⟨

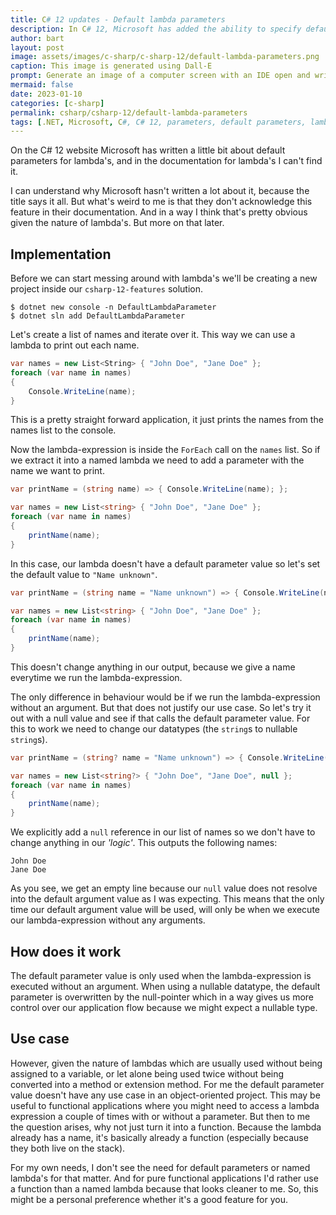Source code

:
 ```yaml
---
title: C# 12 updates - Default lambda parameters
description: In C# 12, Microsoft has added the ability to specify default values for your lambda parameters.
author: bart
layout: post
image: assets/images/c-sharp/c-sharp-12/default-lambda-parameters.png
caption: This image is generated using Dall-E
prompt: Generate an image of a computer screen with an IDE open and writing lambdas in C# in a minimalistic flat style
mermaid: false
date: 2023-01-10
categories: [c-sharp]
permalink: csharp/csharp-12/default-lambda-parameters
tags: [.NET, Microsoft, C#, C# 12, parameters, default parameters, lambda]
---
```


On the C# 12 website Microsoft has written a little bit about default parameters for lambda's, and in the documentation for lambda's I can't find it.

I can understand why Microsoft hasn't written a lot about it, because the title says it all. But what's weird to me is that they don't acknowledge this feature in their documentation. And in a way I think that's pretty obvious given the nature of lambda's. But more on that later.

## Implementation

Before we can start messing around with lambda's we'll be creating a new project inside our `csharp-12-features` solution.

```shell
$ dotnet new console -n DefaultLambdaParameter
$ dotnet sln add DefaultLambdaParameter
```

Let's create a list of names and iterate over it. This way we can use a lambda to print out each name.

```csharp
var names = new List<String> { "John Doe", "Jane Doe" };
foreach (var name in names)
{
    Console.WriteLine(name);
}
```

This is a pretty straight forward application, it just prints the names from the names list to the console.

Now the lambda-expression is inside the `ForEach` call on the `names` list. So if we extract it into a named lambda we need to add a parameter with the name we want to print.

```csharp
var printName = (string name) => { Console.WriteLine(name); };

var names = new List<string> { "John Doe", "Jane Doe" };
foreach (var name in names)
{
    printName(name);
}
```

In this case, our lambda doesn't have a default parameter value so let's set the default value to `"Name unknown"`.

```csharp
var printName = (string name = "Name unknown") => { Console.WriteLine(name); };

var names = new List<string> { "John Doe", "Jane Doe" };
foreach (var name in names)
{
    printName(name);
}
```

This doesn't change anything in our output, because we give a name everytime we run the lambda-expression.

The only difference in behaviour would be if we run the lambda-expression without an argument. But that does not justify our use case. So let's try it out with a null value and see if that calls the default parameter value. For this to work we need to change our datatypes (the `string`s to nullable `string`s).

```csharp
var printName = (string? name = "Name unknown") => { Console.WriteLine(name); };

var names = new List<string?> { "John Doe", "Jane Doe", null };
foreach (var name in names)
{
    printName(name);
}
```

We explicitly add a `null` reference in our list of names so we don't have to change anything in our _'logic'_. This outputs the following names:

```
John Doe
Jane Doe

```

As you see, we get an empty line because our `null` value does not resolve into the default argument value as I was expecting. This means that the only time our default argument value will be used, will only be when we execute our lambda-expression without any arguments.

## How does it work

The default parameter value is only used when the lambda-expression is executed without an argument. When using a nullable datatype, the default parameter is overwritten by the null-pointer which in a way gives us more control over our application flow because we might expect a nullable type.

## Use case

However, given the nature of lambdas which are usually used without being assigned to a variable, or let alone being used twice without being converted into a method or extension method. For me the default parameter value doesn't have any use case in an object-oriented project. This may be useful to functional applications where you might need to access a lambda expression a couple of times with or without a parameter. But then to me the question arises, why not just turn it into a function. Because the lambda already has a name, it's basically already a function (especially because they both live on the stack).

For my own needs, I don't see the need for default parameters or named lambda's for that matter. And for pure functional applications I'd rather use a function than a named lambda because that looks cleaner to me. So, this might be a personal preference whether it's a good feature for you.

⟩
⟨

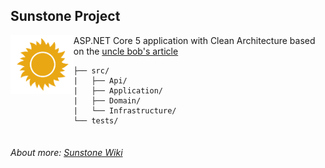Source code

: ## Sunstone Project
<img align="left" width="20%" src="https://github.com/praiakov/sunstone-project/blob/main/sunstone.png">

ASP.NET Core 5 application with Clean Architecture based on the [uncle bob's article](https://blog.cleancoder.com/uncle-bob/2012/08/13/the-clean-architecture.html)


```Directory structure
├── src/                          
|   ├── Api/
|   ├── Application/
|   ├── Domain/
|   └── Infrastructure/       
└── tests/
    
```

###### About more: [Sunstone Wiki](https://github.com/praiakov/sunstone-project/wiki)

⟩
⟨

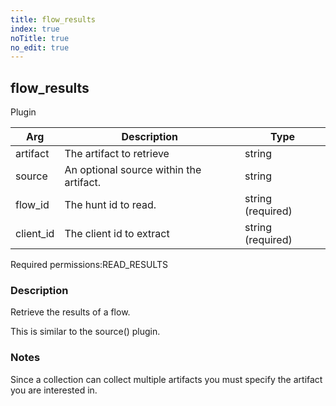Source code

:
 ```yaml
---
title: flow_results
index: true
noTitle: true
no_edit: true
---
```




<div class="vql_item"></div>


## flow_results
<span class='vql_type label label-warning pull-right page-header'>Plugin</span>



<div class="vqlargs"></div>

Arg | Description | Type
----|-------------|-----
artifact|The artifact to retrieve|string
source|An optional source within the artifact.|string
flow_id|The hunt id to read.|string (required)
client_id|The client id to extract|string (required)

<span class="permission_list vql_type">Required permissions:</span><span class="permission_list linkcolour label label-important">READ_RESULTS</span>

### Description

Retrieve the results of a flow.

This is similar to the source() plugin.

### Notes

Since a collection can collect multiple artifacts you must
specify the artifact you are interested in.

⟩

EXERCISE INSTRUCTIONS: Go to the line with "Arg | Description | Type" in the entries above and repeat every line from there through the line with "specify the artifact you are interested in.", exactly and with no other text.

RESULT OF THIS EXERCISE:
Arg | Description | Type
----|-------------|-----
artifact|The artifact to retrieve|string
source|An optional source within the artifact.|string
flow_id|The hunt id to read.|string (required)
client_id|The client id to extract|string (required)

<span class="permission_list vql_type">Required permissions:</span><span class="permission_list linkcolour label label-important">READ_RESULTS</span>

### Description

Retrieve the results of a flow.

This is similar to the source() plugin.

### Notes

Since a collection can collect multiple artifacts you must
specify the artifact you are interested in.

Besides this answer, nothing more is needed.